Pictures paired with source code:
┄┄┄┄┄┄

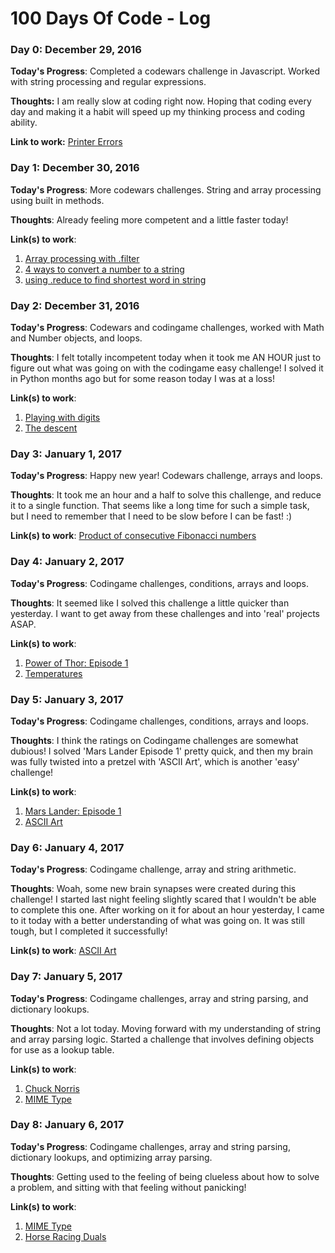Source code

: # 100 Days Of Code - Log

### Day 0: December 29, 2016

**Today's Progress**: Completed a codewars challenge in Javascript. Worked with string processing and regular expressions.

**Thoughts:** I am really slow at coding right now. Hoping that coding every day and making it a habit will speed up my thinking process and coding ability.

**Link to work:** [Printer Errors](https://github.com/gp22/codeWars_javaScript/blob/master/printerErrors/default.js)

### Day 1: December 30, 2016

**Today's Progress**: More codewars challenges. String and array processing using built in methods.

**Thoughts**: Already feeling more competent and a little faster today!

**Link(s) to work**:
1. [Array processing with .filter](https://github.com/gp22/codeWars_javaScript/commit/f72deecd6da5818fdffabcbb0a253c82130cd42a)
2. [4 ways to convert a number to a string](https://github.com/gp22/codeWars_javaScript/commit/c6c73bb07538ab3fc6dfe1584436f9286c8cf8e6)
3. [using .reduce to find shortest word in string](https://github.com/gp22/codeWars_javaScript/commit/468829f7586ea4294b45548f845ae37268219755)

### Day 2: December 31, 2016

**Today's Progress**: Codewars and codingame challenges, worked with Math and Number objects, and loops.

**Thoughts**: I felt totally incompetent today when it took me AN HOUR just to figure out what was going on with the codingame easy challenge! I solved it in Python months ago but for some reason today I was at a loss!

**Link(s) to work**:
1. [Playing with digits](https://github.com/gp22/codeWars_javaScript/blob/master/playingWithDigits/default.js)
2. [The descent](https://github.com/gp22/codInGame_javaScript/blob/master/easy/theDescent/default.js)

### Day 3: January 1, 2017

**Today's Progress**: Happy new year! Codewars challenge, arrays and loops.

**Thoughts**: It took me an hour and a half to solve this challenge, and reduce it to a single function. That seems like a long time for such a simple task, but I need to remember that I need to be slow before I can be fast! :)

**Link(s) to work**:
[Product of consecutive Fibonacci numbers](https://github.com/gp22/codeWars_javaScript/blob/master/productOfConsecutiveFibNumbers/index.js)


### Day 4: January 2, 2017

**Today's Progress**: Codingame challenges, conditions, arrays and loops.

**Thoughts**: It seemed like I solved this challenge a little quicker than yesterday. I want to get away from these challenges and into 'real' projects ASAP.

**Link(s) to work**:
1. [Power of Thor: Episode 1](https://github.com/gp22/codInGame_javaScript/tree/master/easy/powerOfThor-Ep1/index.js)
2. [Temperatures](https://github.com/gp22/codInGame_javaScript/tree/master/easy/temperatures/index.js)

### Day 5: January 3, 2017

**Today's Progress**: Codingame challenges, conditions, arrays and loops.

**Thoughts**: I think the ratings on Codingame challenges are somewhat dubious! I solved 'Mars Lander Episode 1' pretty quick, and then my brain was fully twisted into a pretzel with 'ASCII Art', which is another 'easy' challenge!

**Link(s) to work**:
1. [Mars Lander: Episode 1](https://github.com/gp22/codInGame_javaScript/blob/master/easy/marsLander-Ep1/index.js)
2. [ASCII Art](https://github.com/gp22/codInGame_javaScript/commit/d6eddd4bfe08f960ac7d7696fd3828ae69daf797)


### Day 6: January 4, 2017

**Today's Progress**: Codingame challenge, array and string arithmetic.

**Thoughts**: Woah, some new brain synapses were created during this challenge! I started last night feeling slightly scared that I wouldn't be able to complete this one. After working on it for about an hour yesterday, I came to it today with a better understanding of what was going on. It was still tough, but I completed it successfully!

**Link(s) to work**: [ASCII Art](https://github.com/gp22/codInGame_javaScript/commit/ec5f06b9d6478e348a3d5202561a02e82625fd00)

### Day 7: January 5, 2017

**Today's Progress**: Codingame challenges, array and string parsing, and dictionary lookups.

**Thoughts**: Not a lot today. Moving forward with my understanding of string and array parsing logic. Started a challenge that involves defining objects for use as a lookup table.

**Link(s) to work**:
1. [Chuck Norris](https://github.com/gp22/codInGame_javaScript/commit/8143b10fe0c1dd4e574489855667e88bcfb433a3)
2. [MIME Type](https://github.com/gp22/codInGame_javaScript/commit/d98731b505e8715b0c6e5e16ca7844b4bdbea797)

### Day 8: January 6, 2017

**Today's Progress**: Codingame challenges, array and string parsing, dictionary lookups, and optimizing array parsing.

**Thoughts**: Getting used to the feeling of being clueless about how to solve a problem, and sitting with that feeling without panicking!

**Link(s) to work**:
1. [MIME Type](https://github.com/gp22/codInGame_javaScript/commit/d6aef8a494ebbb29203c23906eef8be974f1c3e0)
2. [Horse Racing Duals](https://github.com/gp22/codInGame_javaScript/commit/500a2e4568d5fb1805b07cf468fe2e8a5ed25f04)
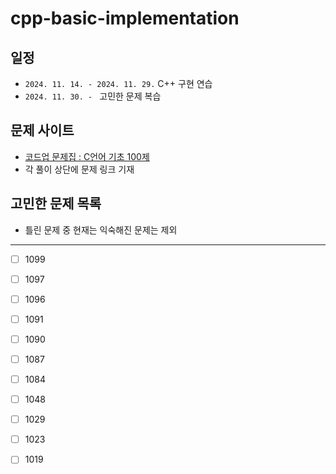 # cpp-basic-implementation
## 일정
- `2024. 11. 14. - 2024. 11. 29.`  C++ 구현 연습
- `2024. 11. 30. - ` 고민한 문제 복습

## 문제 사이트
- [코드업 문제집 : C언어 기초 100제](https://codeup.kr/problemsetsol.php?psid=23)
- 각 풀이 상단에 문제 링크 기재

## 고민한 문제 목록
- 틀린 문제 중 현재는 익숙해진 문제는 제외
---
- [ ] 1099
- [ ] 1097
- [ ] 1096
- [ ] 1091
- [ ] 1090
- [ ] 1087
- [ ] 1084
- [ ] 1048
- [ ] 1029
- [ ] 1023
- [ ] 1019

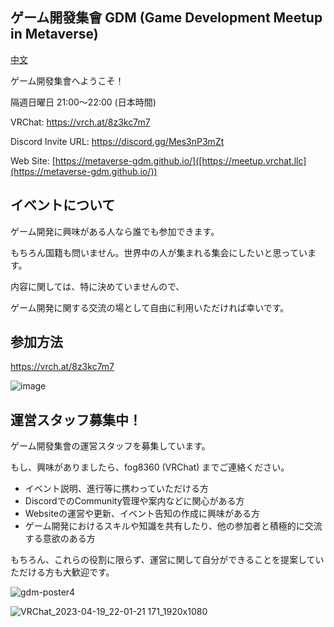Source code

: ## ゲーム開發集會 GDM (Game Development Meetup in Metaverse)
[中文](/profile/zh-CN.md)

ゲーム開發集會へようこそ！

隔週日曜日 21:00～22:00 (日本時間)

VRChat: https://vrch.at/8z3kc7m7

Discord Invite URL: https://discord.gg/Mes3nP3mZt

Web Site: [https://metaverse-gdm.github.io/]([https://meetup.vrchat.llc](https://metaverse-gdm.github.io/))

## イベントについて

ゲーム開発に興味がある人なら誰でも参加できます。

もちろん国籍も問いません。世界中の人が集まれる集会にしたいと思っています。

内容に関しては、特に決めていませんので、

ゲーム開発に関する交流の場として自由に利用いただければ幸いです。

## 参加方法

https://vrch.at/8z3kc7m7

![image](https://github.com/metaverse-gdm/.github/assets/38463346/ea82477e-7ac4-4d16-9404-d3fa0f5693b1)


## 運営スタッフ募集中！
ゲーム開發集會の運営スタッフを募集しています。

もし、興味がありましたら、fog8360 (VRChat) までご連絡ください。

- イベント説明、進行等に携わっていただける方
- DiscordでのCommunity管理や案内などに関心がある方
- Websiteの運営や更新、イベント告知の作成に興味がある方
- ゲーム開発におけるスキルや知識を共有したり、他の参加者と積極的に交流する意欲のある方

もちろん、これらの役割に限らず、運営に関して自分ができることを提案していただける方も大歓迎です。

![gdm-poster4](https://github.com/metaverse-gdm/.github/assets/38463346/51f8e9cd-a405-4246-bbb2-d0ce97d55149)

<!-- ![gdm-poster4](https://github.com/metaverse-gdm/.github/assets/38463346/ed18511a-125f-48ac-8802-4d2256485428) -->


<!-- ![image](https://github.com/metaverse-gdm/.github/assets/38463346/9ffcf164-4d78-413c-975f-ef68294730c0) -->

![VRChat_2023-04-19_22-01-21 171_1920x1080](https://github.com/metaverse-gdm/.github/assets/38463346/0d228ea7-9828-4303-9fed-eccfd77e3d79)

┄┄┄┄┄┄

## The problem
Restate the lines of the records exactly, starting at the first and stopping after the line with "and coding ability.". Leave out any picture.

## The completed task
Source code

: # 100 Days Of Code - Log

### Day 0: December 29, 2016

**Today's Progress**: Completed a codewars challenge in Javascript. Worked with string processing and regular expressions.

**Thoughts:** I am really slow at coding right now. Hoping that coding every day and making it a habit will speed up my thinking process and coding ability.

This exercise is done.